Life in the camps was not better, with the Soviets making an effort to curtail the activities of the IRC; East-Berlin RC officials were taken to the SU and interned (p. 229). Bugs, fleas and rats were steady companions. In one of the camps with 5,000 inmates the toilet consisted of 4 holes dug into the ground, 15 small bowls for washing, and the death rate about one per hour (p. 234). And here also, the list goes on and on.
As in the Yugoslav camps, in Soviet camps German communists also formed Antifa (anti fascist) committees, supposedly organized to look after the welfare of the POWs. But they were traitors of the worst kind, setting work norms so high that many of the POWs died trying to fulfill them. They also participated in torture, pointing out victims to the officials. Those ‘confessions’ were later also used to convict in the show trials (pp. 237-245). Efforts were made by Antifa members to plant distrust between officers and men, successful to some extend, for rewards were offered (pp. 246-252).
Hunger was also a steady companion, making willing participants out of some to just have the ration increased if only for a day. To understand the actions of those a Russian proverb is offered: Someone with a full stomach will never understand the hungry.
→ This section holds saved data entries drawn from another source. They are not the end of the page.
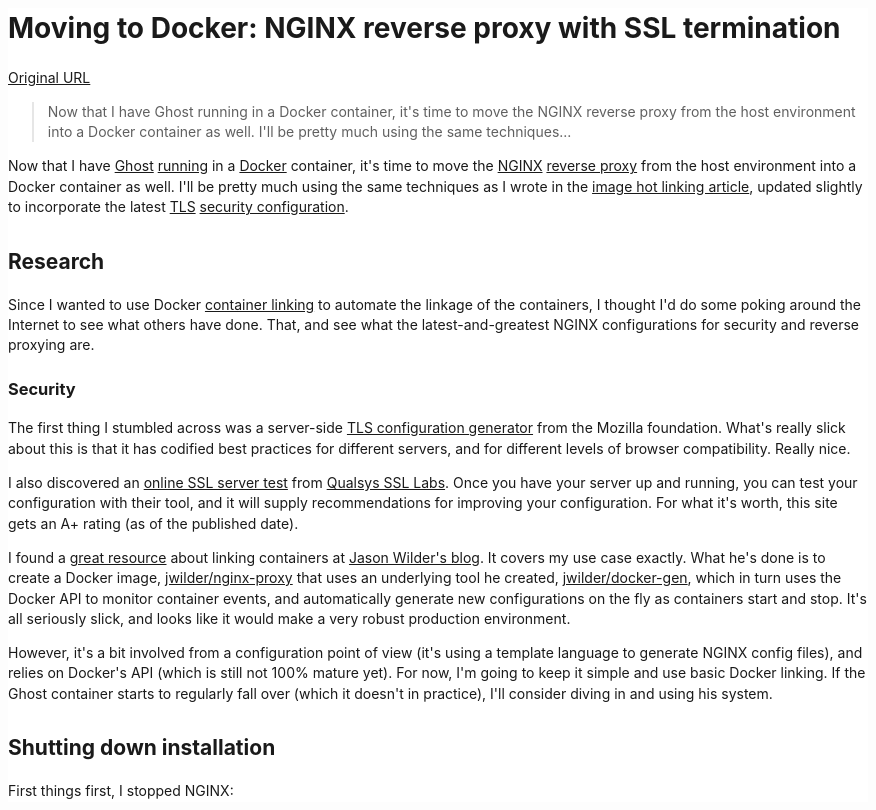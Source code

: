 # Moving to Docker: NGINX reverse proxy with SSL termination

[Original URL](https://www.timofejew.com/moving-to-docker-nginx/)

> Now that I have Ghost running in a Docker container, it's time to move the NGINX reverse proxy from the host environment into a Docker container as well. I'll be pretty much using the same techniques...

Now that I have [Ghost](https://ghost.org) [running](https://www.timofejew.com/moving-to-docker-ghost/) in a [Docker](https://www.docker.com) container, it's time to move the [NGINX](http://nginx.org) [reverse proxy](https://en.wikipedia.org/wiki/Reverse_proxy) from the host environment into a Docker container as well. I'll be pretty much using the same techniques as I wrote in the [image hot linking article](https://www.timofejew.com/nginx-ghost-stopping-hotlink-images/), updated slightly to incorporate the latest [TLS](https://en.wikipedia.org/wiki/Transport_Layer_Security) [security configuration](https://weakdh.org/sysadmin.html).

## Research

Since I wanted to use Docker [container linking](https://docs.docker.com/userguide/dockerlinks/) to automate the linkage of the containers, I thought I'd do some poking around the Internet to see what others have done. That, and see what the latest-and-greatest NGINX configurations for security and reverse proxying are.

### Security

The first thing I stumbled across was a server-side [TLS configuration generator](https://mozilla.github.io/server-side-tls/ssl-config-generator/) from the Mozilla foundation. What's really slick about this is that it has codified best practices for different servers, and for different levels of browser compatibility. Really nice.

I also discovered an [online SSL server test](https://www.ssllabs.com/ssltest/index.html) from [Qualsys SSL Labs](https://www.ssllabs.com/index.html). Once you have your server up and running, you can test your configuration with their tool, and it will supply recommendations for improving your configuration. For what it's worth, this site gets an A+ rating (as of the published date).

I found a [great resource](http://jasonwilder.com/blog/2014/03/25/automated-nginx-reverse-proxy-for-docker/) about linking containers at [Jason Wilder's blog](http://jasonwilder.com). It covers my use case exactly. What he's done is to create a Docker image, [jwilder/nginx-proxy](http://github.com/jwilder/nginx-proxy) that uses an underlying tool he created, [jwilder/docker-gen](http://github.com/jwilder/docker-gen), which in turn uses the Docker API to monitor container events, and automatically generate new configurations on the fly as containers start and stop. It's all seriously slick, and looks like it would make a very robust production environment.

However, it's a bit involved from a configuration point of view (it's using a template language to generate NGINX config files), and relies on Docker's API (which is still not 100% mature yet). For now, I'm going to keep it simple and use basic Docker linking. If the Ghost container starts to regularly fall over (which it doesn't in practice), I'll consider diving in and using his system.

## Shutting down installation

First things first, I stopped NGINX:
And they did not just go hungry for a few weeks, but for years (p. 253). The German commission formed to investigate the plight of POWs concerned themselves with rations, the details filling one of the 15, as of now unpublished, volumes. An average daily rations consisted of 400-600 grams bread, vegetables only in soups with traces of meat in them but mostly just water with clover or some corn in it. The consequence was dystrophy and diarrhea, with death the final solution in most cases. Packages send from home were opened, but still at times they were virtual life savers (p. 254). A few details: 60% of the bread consisted of water which was dispersed at 1:00 in the morning; the ‘bread’ was served hot in an almost liquid form, but the hunger forced it down (p. 256). Frozen potatoes were used and when spring arrived, the stench emanating from them was overpowering, causing many to vomit; unable to eat the ‘soup’. Regardless, the full, required, calorie count was recorded every day (p. 257).
And it must not be forgotten that the POWs were forced to work under those conditions, hard work in many cases, mining or work in the forest, with death bringing in a rich harvest. “Those who died did so in spite of all the efforts by Russian doctors”, or so “Sowjetunion heute” has it. True, some doctors tried but it was the inhuman communist system that was not interested in their survival. And all efforts made to reach an understanding must address this also (pp. 333-34).
Reading this is not easy for me, having experienced some of the effects of ‘liberation’ by the Red Army. Also, following the war, those soldiers lucky enough to have survived the Soviet POW camps talked openly about it; I heard many a horror story. But that side of it has now disappeared. German soldiers are now portrayed as criminals, with the other side fighting the ‘good war’. And historians participate in this distortion, willingly. One can only hope that there is a higher justice.